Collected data
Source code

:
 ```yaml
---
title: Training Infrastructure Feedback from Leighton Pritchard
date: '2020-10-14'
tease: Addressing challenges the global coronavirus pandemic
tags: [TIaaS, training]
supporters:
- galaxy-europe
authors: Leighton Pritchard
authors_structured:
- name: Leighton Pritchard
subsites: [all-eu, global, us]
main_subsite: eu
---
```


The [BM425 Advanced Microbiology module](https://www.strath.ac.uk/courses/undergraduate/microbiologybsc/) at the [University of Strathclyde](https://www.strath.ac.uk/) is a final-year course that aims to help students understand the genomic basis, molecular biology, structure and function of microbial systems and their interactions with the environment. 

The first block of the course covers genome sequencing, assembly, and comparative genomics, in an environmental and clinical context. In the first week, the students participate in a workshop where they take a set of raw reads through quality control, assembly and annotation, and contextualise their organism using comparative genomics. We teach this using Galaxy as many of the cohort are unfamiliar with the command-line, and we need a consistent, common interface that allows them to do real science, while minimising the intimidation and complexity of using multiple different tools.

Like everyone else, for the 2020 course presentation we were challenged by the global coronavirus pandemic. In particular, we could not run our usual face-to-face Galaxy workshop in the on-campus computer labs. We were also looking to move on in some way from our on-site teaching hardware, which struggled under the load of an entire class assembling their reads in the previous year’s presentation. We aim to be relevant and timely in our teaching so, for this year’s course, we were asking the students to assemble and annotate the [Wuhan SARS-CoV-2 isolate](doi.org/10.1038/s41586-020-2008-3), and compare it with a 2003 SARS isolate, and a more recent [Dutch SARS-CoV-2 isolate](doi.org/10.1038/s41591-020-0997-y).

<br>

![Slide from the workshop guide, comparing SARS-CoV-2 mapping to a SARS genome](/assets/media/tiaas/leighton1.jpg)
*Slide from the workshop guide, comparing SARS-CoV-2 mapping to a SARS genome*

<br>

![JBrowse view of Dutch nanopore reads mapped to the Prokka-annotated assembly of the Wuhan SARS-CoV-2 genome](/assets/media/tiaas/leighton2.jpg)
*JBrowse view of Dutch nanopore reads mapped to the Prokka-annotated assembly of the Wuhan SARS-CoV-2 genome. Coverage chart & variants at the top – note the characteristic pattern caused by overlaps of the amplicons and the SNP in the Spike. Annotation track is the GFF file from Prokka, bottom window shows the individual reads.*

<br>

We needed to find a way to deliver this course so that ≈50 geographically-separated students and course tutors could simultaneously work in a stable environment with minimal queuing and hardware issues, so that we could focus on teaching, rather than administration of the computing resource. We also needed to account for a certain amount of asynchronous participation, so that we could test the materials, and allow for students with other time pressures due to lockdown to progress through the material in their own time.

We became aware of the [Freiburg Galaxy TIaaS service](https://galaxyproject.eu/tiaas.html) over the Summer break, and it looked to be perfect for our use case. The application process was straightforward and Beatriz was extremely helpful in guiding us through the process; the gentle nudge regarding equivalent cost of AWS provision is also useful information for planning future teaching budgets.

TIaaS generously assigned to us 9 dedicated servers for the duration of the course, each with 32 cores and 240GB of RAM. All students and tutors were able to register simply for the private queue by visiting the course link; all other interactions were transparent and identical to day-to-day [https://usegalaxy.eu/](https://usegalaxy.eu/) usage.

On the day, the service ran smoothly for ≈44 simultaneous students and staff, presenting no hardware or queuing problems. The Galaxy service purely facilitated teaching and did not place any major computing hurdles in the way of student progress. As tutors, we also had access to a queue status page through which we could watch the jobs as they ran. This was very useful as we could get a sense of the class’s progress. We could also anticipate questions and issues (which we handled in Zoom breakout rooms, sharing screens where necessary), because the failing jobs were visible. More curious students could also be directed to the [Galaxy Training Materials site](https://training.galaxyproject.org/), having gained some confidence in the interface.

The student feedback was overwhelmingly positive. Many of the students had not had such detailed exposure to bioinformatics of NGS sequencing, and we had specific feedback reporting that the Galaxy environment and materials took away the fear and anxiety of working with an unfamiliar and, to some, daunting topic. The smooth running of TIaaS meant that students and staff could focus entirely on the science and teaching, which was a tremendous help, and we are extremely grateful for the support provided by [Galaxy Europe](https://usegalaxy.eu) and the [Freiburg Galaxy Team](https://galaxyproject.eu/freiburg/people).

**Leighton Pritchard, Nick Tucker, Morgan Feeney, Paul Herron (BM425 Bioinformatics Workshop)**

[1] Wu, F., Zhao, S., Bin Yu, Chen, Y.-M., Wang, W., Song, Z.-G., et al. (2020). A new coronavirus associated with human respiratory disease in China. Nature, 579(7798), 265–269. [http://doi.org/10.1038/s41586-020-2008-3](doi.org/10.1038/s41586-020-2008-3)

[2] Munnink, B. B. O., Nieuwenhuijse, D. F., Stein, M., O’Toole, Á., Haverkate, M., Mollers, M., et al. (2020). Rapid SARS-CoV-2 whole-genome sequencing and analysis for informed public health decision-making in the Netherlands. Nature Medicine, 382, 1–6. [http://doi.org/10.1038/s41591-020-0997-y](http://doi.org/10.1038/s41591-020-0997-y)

→ **About this exercise**: A complete, exact copy of the entries is required.

→ **Response to this task**:
Source code

:
 ```yaml
---
title: Training Infrastructure Feedback from Leighton Pritchard
date: '2020-10-14'
tease: Addressing challenges the global coronavirus pandemic
tags: [TIaaS, training]
supporters:
- galaxy-europe
authors: Leighton Pritchard
authors_structured:
- name: Leighton Pritchard
subsites: [all-eu, global, us]
main_subsite: eu
---
```


The [BM425 Advanced Microbiology module](https://www.strath.ac.uk/courses/undergraduate/microbiologybsc/) at the [University of Strathclyde](https://www.strath.ac.uk/) is a final-year course that aims to help students understand the genomic basis, molecular biology, structure and function of microbial systems and their interactions with the environment. 

The first block of the course covers genome sequencing, assembly, and comparative genomics, in an environmental and clinical context. In the first week, the students participate in a workshop where they take a set of raw reads through quality control, assembly and annotation, and contextualise their organism using comparative genomics. We teach this using Galaxy as many of the cohort are unfamiliar with the command-line, and we need a consistent, common interface that allows them to do real science, while minimising the intimidation and complexity of using multiple different tools.

Like everyone else, for the 2020 course presentation we were challenged by the global coronavirus pandemic. In particular, we could not run our usual face-to-face Galaxy workshop in the on-campus computer labs. We were also looking to move on in some way from our on-site teaching hardware, which struggled under the load of an entire class assembling their reads in the previous year’s presentation. We aim to be relevant and timely in our teaching so, for this year’s course, we were asking the students to assemble and annotate the [Wuhan SARS-CoV-2 isolate](doi.org/10.1038/s41586-020-2008-3), and compare it with a 2003 SARS isolate, and a more recent [Dutch SARS-CoV-2 isolate](doi.org/10.1038/s41591-020-0997-y).

<br>

![Slide from the workshop guide, comparing SARS-CoV-2 mapping to a SARS genome](/assets/media/tiaas/leighton1.jpg)
*Slide from the workshop guide, comparing SARS-CoV-2 mapping to a SARS genome*

<br>

![JBrowse view of Dutch nanopore reads mapped to the Prokka-annotated assembly of the Wuhan SARS-CoV-2 genome](/assets/media/tiaas/leighton2.jpg)
*JBrowse view of Dutch nanopore reads mapped to the Prokka-annotated assembly of the Wuhan SARS-CoV-2 genome. Coverage chart & variants at the top – note the characteristic pattern caused by overlaps of the amplicons and the SNP in the Spike. Annotation track is the GFF file from Prokka, bottom window shows the individual reads.*

<br>

We needed to find a way to deliver this course so that ≈50 geographically-separated students and course tutors could simultaneously work in a stable environment with minimal queuing and hardware issues, so that we could focus on teaching, rather than administration of the computing resource. We also needed to account for a certain amount of asynchronous participation, so that we could test the materials, and allow for students with other time pressures due to lockdown to progress through the material in their own time.

We became aware of the [Freiburg Galaxy TIaaS service](https://galaxyproject.eu/tiaas.html) over the Summer break, and it looked to be perfect for our use case. The application process was straightforward and Beatriz was extremely helpful in guiding us through the process; the gentle nudge regarding equivalent cost of AWS provision is also useful information for planning future teaching budgets.

TIaaS generously assigned to us 9 dedicated servers for the duration of the course, each with 32 cores and 240GB of RAM. All students and tutors were able to register simply for the private queue by visiting the course link; all other interactions were transparent and identical to day-to-day [https://usegalaxy.eu/](https://usegalaxy.eu/) usage.

On the day, the service ran smoothly for ≈44 simultaneous students and staff, presenting no hardware or queuing problems. The Galaxy service purely facilitated teaching and did not place any major computing hurdles in the way of student progress. As tutors, we also had access to a queue status page through which we could watch the jobs as they ran. This was very useful as we could get a sense of the class’s progress. We could also anticipate questions and issues (which we handled in Zoom breakout rooms, sharing screens where necessary), because the failing jobs were visible. More curious students could also be directed to the [Galaxy Training Materials site](https://training.galaxyproject.org/), having gained some confidence in the interface.

The student feedback was overwhelmingly positive. Many of the students had not had such detailed exposure to bioinformatics of NGS sequencing, and we had specific feedback reporting that the Galaxy environment and materials took away the fear and anxiety of working with an unfamiliar and, to some, daunting topic. The smooth running of TIaaS meant that students and staff could focus entirely on the science and teaching, which was a tremendous help, and we are extremely grateful for the support provided by [Galaxy Europe](https://usegalaxy.eu) and the [Freiburg Galaxy Team](https://galaxyproject.eu/freiburg/people).

**Leighton Pritchard, Nick Tucker, Morgan Feeney, Paul Herron (BM425 Bioinformatics Workshop)**

[1] Wu, F., Zhao, S., Bin Yu, Chen, Y.-M., Wang, W., Song, Z.-G., et al. (2020). A new coronavirus associated with human respiratory disease in China. Nature, 579(7798), 265–269. [http://doi.org/10.1038/s41586-020-2008-3](doi.org/10.1038/s41586-020-2008-3)

[2] Munnink, B. B. O., Nieuwenhuijse, D. F., Stein, M., O’Toole, Á., Haverkate, M., Mollers, M., et al. (2020). Rapid SARS-CoV-2 whole-genome sequencing and analysis for informed public health decision-making in the Netherlands. Nature Medicine, 382, 1–6. [http://doi.org/10.1038/s41591-020-0997-y](http://doi.org/10.1038/s41591-020-0997-y)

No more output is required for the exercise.